The plot is simple, but it holds its excitement in the details of Philipe’s goals, which must be configured to make the final, incredible wire-walk possible. Since he was a boy, Petit dreamed of being a successful wire-walker — but with a catch. Instead of being perceived as a circus performer, he hopes his walks will be received as art — a performance to showcase the impossible as possible — to merge reality with dreams. As he reflects on the nature of art, he travels around France performing on the streets until he sees an advertisement for the newly-constructed Twin Towers one day. He becomes determined to organize a coup and walk between the towers, amassing a group of artists and other assistants to break into the buildings. Working for months to devise a plan and engineer the wire between the buildings, Petit carries the audience with him from the initial idea to his iconic walk before the entire world. 

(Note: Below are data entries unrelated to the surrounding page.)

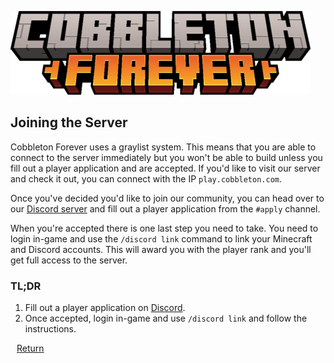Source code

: ![](_assets/cobbleton_forever_logo.png)

<section class='coverpage'>

<h2>Joining the Server</h2>

Cobbleton Forever uses a graylist system. This means that you are able to connect to the server immediately but you won't be able to build unless you fill out a player application and are accepted. If you'd like to visit our server and check it out, you can connect with the IP `play.cobbleton.com`.

Once you've decided you'd like to join our community, you can head over to our [Discord server](https://cobbleton.com/discord) and fill out a player application from the `#apply` channel.

When you're accepted there is one last step you need to take. You need to login in-game and use the `/discord link` command to link your Minecraft and Discord accounts. This will award you with the player rank and you'll get full access to the server.

<h3>TL;DR</h3>

1. Fill out a player application on [Discord](https://cobbleton.com/discord).
2. Once accepted, login in-game and use `/discord link` and follow the instructions.

</section>

<a href="#/" class='coverpage-button'><i class="fa-solid fa-left-long" style='padding-right: 10px;'></i>Return</a>

<footer class='coverpage-footer'><br></footer>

Petit stands as a dynamic, larger-than-life character whose desire to showcase the art of wire-walking drives the entire film forward. He performs his daring and beautiful stunts far above the cities, first walking between the towers of Notre Dame and eventually between the Twin Towers — and it seems the film’s stunning visual effects would pull attention from the character and onto the spectacle of the feats themselves. However, the focus remains on Philipe’s emotions: his pride in these moments and the determination to continue walking.
The film’s strength comes from its ability to characterize Petit in relation to the surrounding city spaces. He is constantly shown holding a string between any two standing objects, figuring where he can next hang his wire and perform. By integrating Petit into the cities that surround him, Zemeckis reflects his imaginative character in the fantasy of the countryside, the creative inspiration of living in a vibrant city like Paris and the grit and determination from the streets of NYC. Instead of outlining these qualities through an overabundance of action and dialogue, the film keeps Petit’s character action-driven, answering the “why” behind many of his absurd stunts through the places he assimilates to. 
“The carrots are cooked,” as the French characters throughout the film say. The act has already been done, and it may seem that returning to an already-dramatized story is a futile act. However, through the imaginative narrative style, focus on character and dreamlike special effects, “The Walk” is able to successfully re-examine an already famous story.